* [ABOUT THIS TASK] Write out the listing below in full and exactly, leaving out every picture.

* [DATA]

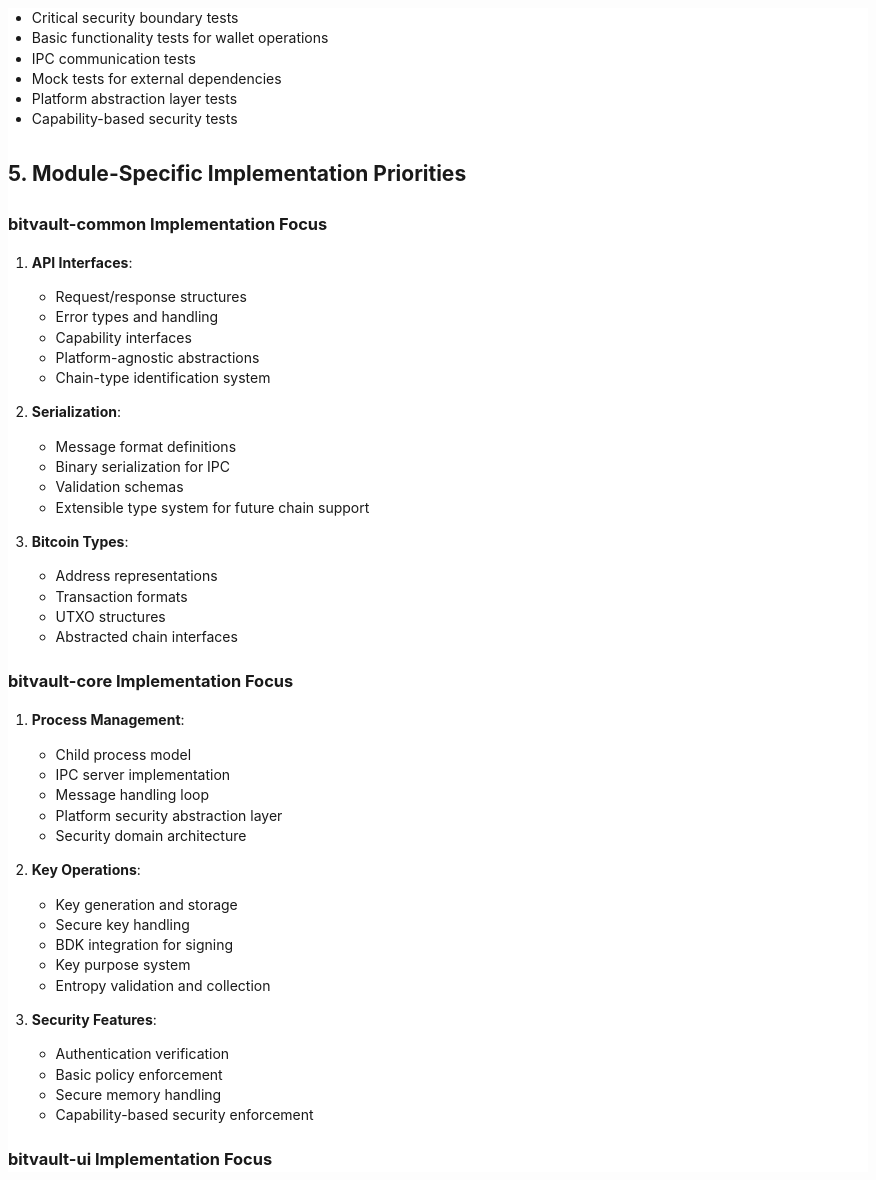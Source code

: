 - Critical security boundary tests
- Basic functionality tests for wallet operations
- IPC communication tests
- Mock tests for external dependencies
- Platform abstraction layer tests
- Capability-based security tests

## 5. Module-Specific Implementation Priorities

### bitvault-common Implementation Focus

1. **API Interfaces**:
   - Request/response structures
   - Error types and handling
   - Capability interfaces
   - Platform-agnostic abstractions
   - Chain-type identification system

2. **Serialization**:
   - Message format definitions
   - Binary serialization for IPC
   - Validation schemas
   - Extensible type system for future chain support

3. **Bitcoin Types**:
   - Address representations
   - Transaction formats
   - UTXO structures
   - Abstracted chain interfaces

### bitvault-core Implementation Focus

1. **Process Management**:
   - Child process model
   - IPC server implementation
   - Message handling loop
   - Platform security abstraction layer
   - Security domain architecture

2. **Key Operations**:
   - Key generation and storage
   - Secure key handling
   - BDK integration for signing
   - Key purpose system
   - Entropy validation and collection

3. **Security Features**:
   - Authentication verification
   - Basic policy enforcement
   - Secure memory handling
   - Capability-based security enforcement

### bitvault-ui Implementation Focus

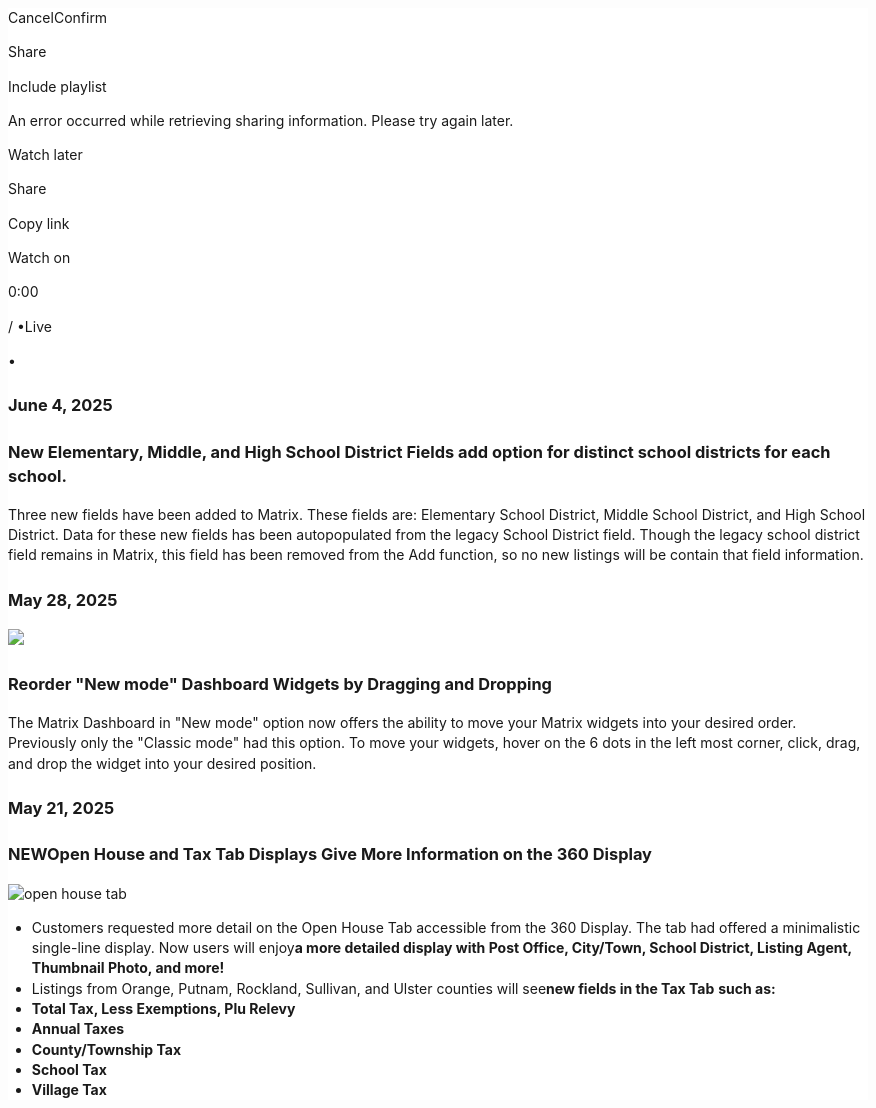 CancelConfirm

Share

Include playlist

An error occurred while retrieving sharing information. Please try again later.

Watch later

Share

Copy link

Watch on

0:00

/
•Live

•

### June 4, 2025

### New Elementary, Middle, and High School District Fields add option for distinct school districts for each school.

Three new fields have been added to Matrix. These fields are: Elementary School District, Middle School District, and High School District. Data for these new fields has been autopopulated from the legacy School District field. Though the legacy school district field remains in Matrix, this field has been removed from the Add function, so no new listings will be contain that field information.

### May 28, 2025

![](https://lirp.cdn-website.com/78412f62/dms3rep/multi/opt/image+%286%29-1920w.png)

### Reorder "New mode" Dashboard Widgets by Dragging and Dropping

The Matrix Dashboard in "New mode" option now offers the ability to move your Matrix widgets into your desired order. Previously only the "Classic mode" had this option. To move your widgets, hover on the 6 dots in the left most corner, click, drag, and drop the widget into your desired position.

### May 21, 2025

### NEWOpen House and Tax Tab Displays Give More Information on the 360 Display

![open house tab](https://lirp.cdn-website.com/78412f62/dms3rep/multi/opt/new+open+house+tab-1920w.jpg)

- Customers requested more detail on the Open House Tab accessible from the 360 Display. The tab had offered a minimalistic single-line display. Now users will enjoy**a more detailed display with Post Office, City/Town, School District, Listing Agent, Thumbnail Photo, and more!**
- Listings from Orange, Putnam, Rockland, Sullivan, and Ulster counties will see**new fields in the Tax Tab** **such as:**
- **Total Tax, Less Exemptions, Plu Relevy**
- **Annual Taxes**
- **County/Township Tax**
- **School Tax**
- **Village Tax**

* [RESPONSE TO THIS TASK]
Source code

: - Critical security boundary tests
- Basic functionality tests for wallet operations
- IPC communication tests
- Mock tests for external dependencies
- Platform abstraction layer tests
- Capability-based security tests

## 5. Module-Specific Implementation Priorities

### bitvault-common Implementation Focus

1. **API Interfaces**:
   - Request/response structures
   - Error types and handling
   - Capability interfaces
   - Platform-agnostic abstractions
   - Chain-type identification system

2. **Serialization**:
   - Message format definitions
   - Binary serialization for IPC
   - Validation schemas
   - Extensible type system for future chain support

3. **Bitcoin Types**:
   - Address representations
   - Transaction formats
   - UTXO structures
   - Abstracted chain interfaces

### bitvault-core Implementation Focus

1. **Process Management**:
   - Child process model
   - IPC server implementation
   - Message handling loop
   - Platform security abstraction layer
   - Security domain architecture

2. **Key Operations**:
   - Key generation and storage
   - Secure key handling
   - BDK integration for signing
   - Key purpose system
   - Entropy validation and collection

3. **Security Features**:
   - Authentication verification
   - Basic policy enforcement
   - Secure memory handling
   - Capability-based security enforcement

### bitvault-ui Implementation Focus

 CancelConfirm

Share

Include playlist

An error occurred while retrieving sharing information. Please try again later.

Watch later

Share

Copy link

Watch on

0:00

/
•Live

•

### June 4, 2025

### New Elementary, Middle, and High School District Fields add option for distinct school districts for each school.

Three new fields have been added to Matrix. These fields are: Elementary School District, Middle School District, and High School District. Data for these new fields has been autopopulated from the legacy School District field. Though the legacy school district field remains in Matrix, this field has been removed from the Add function, so no new listings will be contain that field information.

### May 28, 2025

![](https://lirp.cdn-website.com/78412f62/dms3rep/multi/opt/image+%286%29-1920w.png)

### Reorder "New mode" Dashboard Widgets by Dragging and Dropping

The Matrix Dashboard in "New mode" option now offers the ability to move your Matrix widgets into your desired order. Previously only the "Classic mode" had this option. To move your widgets, hover on the 6 dots in the left most corner, click, drag, and drop the widget into your desired position.

### May 21, 2025

### NEWOpen House and Tax Tab Displays Give More Information on the 360 Display

![open house tab](https://lirp.cdn-website.com/78412f62/dms3rep/multi/opt/new+open+house+tab-1920w.jpg)

- Customers requested more detail on the Open House Tab accessible from the 360 Display. The tab had offered a minimalistic single-line display. Now users will enjoy**a more detailed display with Post Office, City/Town, School District, Listing Agent, Thumbnail Photo, and more!**
- Listings from Orange, Putnam, Rockland, Sullivan, and Ulster counties will see**new fields in the Tax Tab** **such as:**
- **Total Tax, Less Exemptions, Plu Relevy**
- **Annual Taxes**
- **County/Township Tax**
- **School Tax**
- **Village Tax**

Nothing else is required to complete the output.